YOUR TASK:
Look below for the lines from the one with "cryptocli dd -from-byte-in" to the one with "dd -decoders base64", and copy exactly those lines, both ends included.

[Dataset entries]

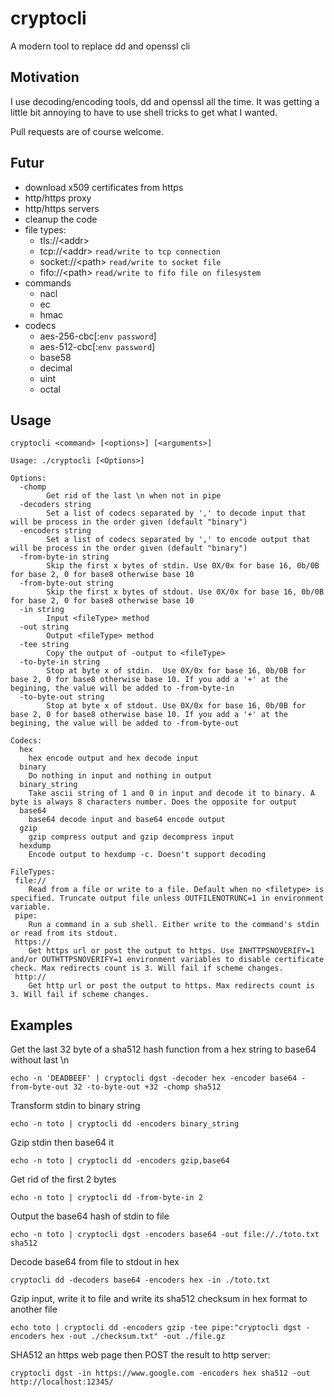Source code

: # cryptocli
A modern tool to replace dd and openssl cli

## Motivation
I use decoding/encoding tools, dd and openssl all the time. It was getting a little bit annoying to have to use shell tricks to get what I wanted.

Pull requests are of course welcome.

## Futur

  - download x509 certificates from https
  - http/https proxy
  - http/https servers
  - cleanup the code
  - file types:
    - tls://\<addr>
    - tcp://\<addr> `read/write to tcp connection`
    - socket://\<path> `read/write to socket file`
    - fifo://\<path> `read/write to fifo file on filesystem`
  - commands
    - nacl
    - ec
    - hmac
  - codecs
    - aes-256-cbc[:`env password`]
    - aes-512-cbc[:`env password`]
    - base58
    - decimal
    - uint
    - octal

## Usage

`cryptocli <command> [<options>] [<arguments>]`

```
Usage: ./cryptocli [<Options>] 

Options:
  -chomp
    	Get rid of the last \n when not in pipe
  -decoders string
    	Set a list of codecs separated by ',' to decode input that will be process in the order given (default "binary")
  -encoders string
    	Set a list of codecs separated by ',' to encode output that will be process in the order given (default "binary")
  -from-byte-in string
    	Skip the first x bytes of stdin. Use 0X/0x for base 16, 0b/0B for base 2, 0 for base8 otherwise base 10
  -from-byte-out string
    	Skip the first x bytes of stdout. Use 0X/0x for base 16, 0b/0B for base 2, 0 for base8 otherwise base 10
  -in string
    	Input <fileType> method
  -out string
    	Output <fileType> method
  -tee string
    	Copy the output of -output to <fileType>
  -to-byte-in string
    	Stop at byte x of stdin.  Use 0X/0x for base 16, 0b/0B for base 2, 0 for base8 otherwise base 10. If you add a '+' at the begining, the value will be added to -from-byte-in
  -to-byte-out string
    	Stop at byte x of stdout. Use 0X/0x for base 16, 0b/0B for base 2, 0 for base8 otherwise base 10. If you add a '+' at the begining, the value will be added to -from-byte-out

Codecs:
  hex
	hex encode output and hex decode input
  binary
	Do nothing in input and nothing in output
  binary_string
	Take ascii string of 1 and 0 in input and decode it to binary. A byte is always 8 characters number. Does the opposite for output
  base64
	base64 decode input and base64 encode output
  gzip
	gzip compress output and gzip decompress input
  hexdump
	Encode output to hexdump -c. Doesn't support decoding

FileTypes:
 file://
	Read from a file or write to a file. Default when no <filetype> is specified. Truncate output file unless OUTFILENOTRUNC=1 in environment variable.
 pipe:
	Run a command in a sub shell. Either write to the command's stdin or read from its stdout.
 https://
	Get https url or post the output to https. Use INHTTPSNOVERIFY=1 and/or OUTHTTPSNOVERIFY=1 environment variables to disable certificate check. Max redirects count is 3. Will fail if scheme changes.
 http://
	Get http url or post the output to https. Max redirects count is 3. Will fail if scheme changes.
```

## Examples

Get the last 32 byte of a sha512 hash function from a hex string to base64 without last \n

`echo -n 'DEADBEEF' | cryptocli dgst -decoder hex -encoder base64 -from-byte-out 32 -to-byte-out +32 -chomp sha512`

Transform stdin to binary string

`echo -n toto | cryptocli dd -encoders binary_string`

Gzip stdin then base64 it

`echo -n toto | cryptocli dd -encoders gzip,base64`

Get rid of the first 2 bytes

`echo -n toto | cryptocli dd -from-byte-in 2`

Output the base64 hash of stdin to file

`echo -n toto | cryptocli dgst -encoders base64 -out file://./toto.txt sha512`

Decode base64 from file to stdout in hex

`cryptocli dd -decoders base64 -encoders hex -in ./toto.txt`

Gzip input, write it to file and write its sha512 checksum in hex format to another file

`echo toto | cryptocli dd -encoders gzip -tee pipe:"cryptocli dgst -encoders hex -out ./checksum.txt" -out ./file.gz`

SHA512 an https web page then POST the result to http server:

`cryptocli dgst -in https://www.google.com -encoders hex sha512 -out http://localhost:12345/`
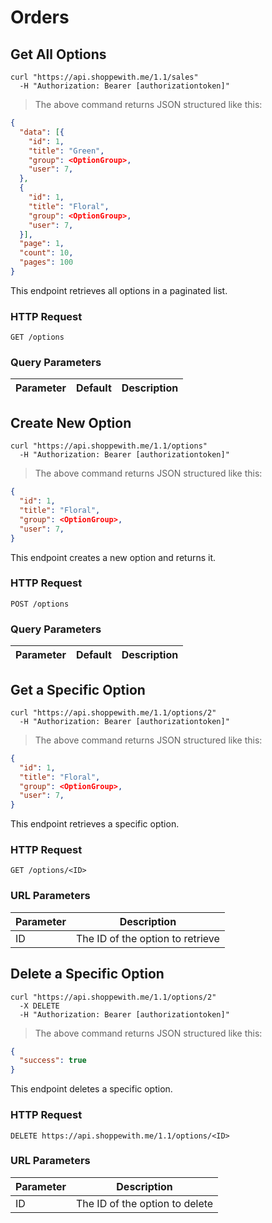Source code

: # Orders

## Get All Options

```shell
curl "https://api.shoppewith.me/1.1/sales"
  -H "Authorization: Bearer [authorizationtoken]"
```

> The above command returns JSON structured like this:

```json
{
  "data": [{
    "id": 1,
    "title": "Green",
    "group": <OptionGroup>,
    "user": 7,
  },
  {
    "id": 1,
    "title": "Floral",
    "group": <OptionGroup>,
    "user": 7,
  }],
  "page": 1,
  "count": 10,
  "pages": 100
}
```

This endpoint retrieves all options in a paginated list.

### HTTP Request

`GET /options`

### Query Parameters

Parameter | Default | Description
--------- | ------- | -----------

## Create New Option

```shell
curl "https://api.shoppewith.me/1.1/options"
  -H "Authorization: Bearer [authorizationtoken]"
```

> The above command returns JSON structured like this:

```json
{
  "id": 1,
  "title": "Floral",
  "group": <OptionGroup>,
  "user": 7,
}
```

This endpoint creates a new option and returns it.

### HTTP Request

`POST /options`

### Query Parameters

Parameter | Default | Description
--------- | ------- | -----------

## Get a Specific Option

```shell
curl "https://api.shoppewith.me/1.1/options/2"
  -H "Authorization: Bearer [authorizationtoken]"
```

> The above command returns JSON structured like this:

```json
{
  "id": 1,
  "title": "Floral",
  "group": <OptionGroup>,
  "user": 7,
}
```

This endpoint retrieves a specific option.

<!-- <aside class="warning">Inside HTML code blocks like this one, you can't use Markdown, so use <code>&lt;code&gt;</code> blocks to denote code.</aside> -->

### HTTP Request

`GET /options/<ID>`

### URL Parameters

Parameter | Description
--------- | -----------
ID | The ID of the option to retrieve

## Delete a Specific Option

```shell
curl "https://api.shoppewith.me/1.1/options/2"
  -X DELETE
  -H "Authorization: Bearer [authorizationtoken]"
```

> The above command returns JSON structured like this:

```json
{
  "success": true
}
```

This endpoint deletes a specific option.

### HTTP Request

`DELETE https://api.shoppewith.me/1.1/options/<ID>`

### URL Parameters

Parameter | Description
--------- | -----------
ID | The ID of the option to delete
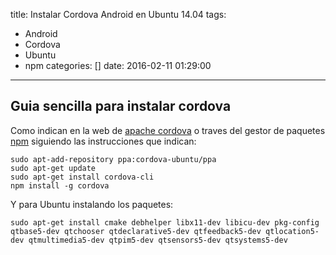 title: Instalar Cordova Android en Ubuntu 14.04
tags:
  - Android
  - Cordova
  - Ubuntu
  - npm
categories: []
date: 2016-02-11 01:29:00
---

## Guia sencilla para instalar cordova

Como indican en la web de [apache cordova](https://www.npmjs.com/package/cordova) o traves del gestor de paquetes [npm](https://www.npmjs.com/package/cordova) siguiendo las instrucciones que indican:


```
sudo apt-add-repository ppa:cordova-ubuntu/ppa
sudo apt-get update
sudo apt-get install cordova-cli
npm install -g cordova

```

Y para Ubuntu instalando los paquetes:

```
sudo apt-get install cmake debhelper libx11-dev libicu-dev pkg-config qtbase5-dev qtchooser qtdeclarative5-dev qtfeedback5-dev qtlocation5-dev qtmultimedia5-dev qtpim5-dev qtsensors5-dev qtsystems5-dev

```

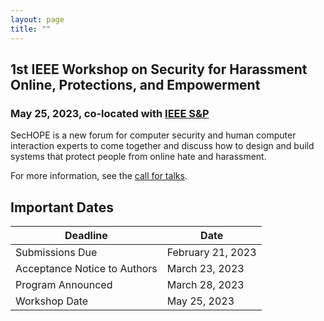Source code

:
```yaml
---
layout: page
title: ""
---
```


## 1st IEEE Workshop on Security for Harassment Online, Protections, and Empowerment
### May 25, 2023, co-located with [IEEE S&P](https://www.ieee-security.org/TC/SP2023/)


SecHOPE is a new forum for computer security and human computer interaction experts to come together and discuss how to design and build systems that protect people from online hate and harassment.

For more information, see the [call for talks](/cft).

## Important Dates

| Deadline | Date |
| -------- | ---- |
| Submissions Due | February 21, 2023 |
| Acceptance Notice to Authors | March 23, 2023 |
| Program Announced | March 28, 2023 |
| Workshop Date | May 25, 2023 |
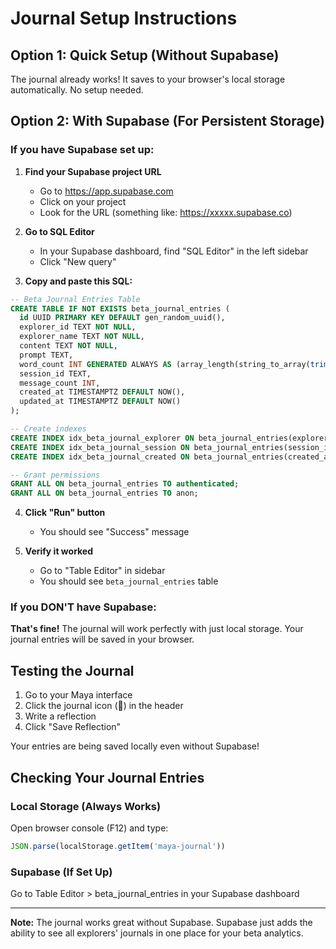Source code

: # Journal Setup Instructions

## Option 1: Quick Setup (Without Supabase)
The journal already works! It saves to your browser's local storage automatically. No setup needed.

## Option 2: With Supabase (For Persistent Storage)

### If you have Supabase set up:

1. **Find your Supabase project URL**
   - Go to https://app.supabase.com
   - Click on your project
   - Look for the URL (something like: https://xxxxx.supabase.co)

2. **Go to SQL Editor**
   - In your Supabase dashboard, find "SQL Editor" in the left sidebar
   - Click "New query"

3. **Copy and paste this SQL:**

```sql
-- Beta Journal Entries Table
CREATE TABLE IF NOT EXISTS beta_journal_entries (
  id UUID PRIMARY KEY DEFAULT gen_random_uuid(),
  explorer_id TEXT NOT NULL,
  explorer_name TEXT NOT NULL,
  content TEXT NOT NULL,
  prompt TEXT,
  word_count INT GENERATED ALWAYS AS (array_length(string_to_array(trim(content), ' '), 1)) STORED,
  session_id TEXT,
  message_count INT,
  created_at TIMESTAMPTZ DEFAULT NOW(),
  updated_at TIMESTAMPTZ DEFAULT NOW()
);

-- Create indexes
CREATE INDEX idx_beta_journal_explorer ON beta_journal_entries(explorer_id, created_at DESC);
CREATE INDEX idx_beta_journal_session ON beta_journal_entries(session_id);
CREATE INDEX idx_beta_journal_created ON beta_journal_entries(created_at DESC);

-- Grant permissions
GRANT ALL ON beta_journal_entries TO authenticated;
GRANT ALL ON beta_journal_entries TO anon;
```

4. **Click "Run" button**
   - You should see "Success" message

5. **Verify it worked**
   - Go to "Table Editor" in sidebar
   - You should see `beta_journal_entries` table

### If you DON'T have Supabase:

**That's fine!** The journal will work perfectly with just local storage. Your journal entries will be saved in your browser.

## Testing the Journal

1. Go to your Maya interface
2. Click the journal icon (📖) in the header
3. Write a reflection
4. Click "Save Reflection"

Your entries are being saved locally even without Supabase!

## Checking Your Journal Entries

### Local Storage (Always Works)
Open browser console (F12) and type:
```javascript
JSON.parse(localStorage.getItem('maya-journal'))
```

### Supabase (If Set Up)
Go to Table Editor > beta_journal_entries in your Supabase dashboard

---

**Note:** The journal works great without Supabase. Supabase just adds the ability to see all explorers' journals in one place for your beta analytics.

FINISHED EXERCISE:
`echo -n toto | cryptocli dd -from-byte-in 2`

Output the base64 hash of stdin to file

`echo -n toto | cryptocli dgst -encoders base64 -out file://./toto.txt sha512`

Decode base64 from file to stdout in hex

`cryptocli dd -decoders base64 -encoders hex -in ./toto.txt`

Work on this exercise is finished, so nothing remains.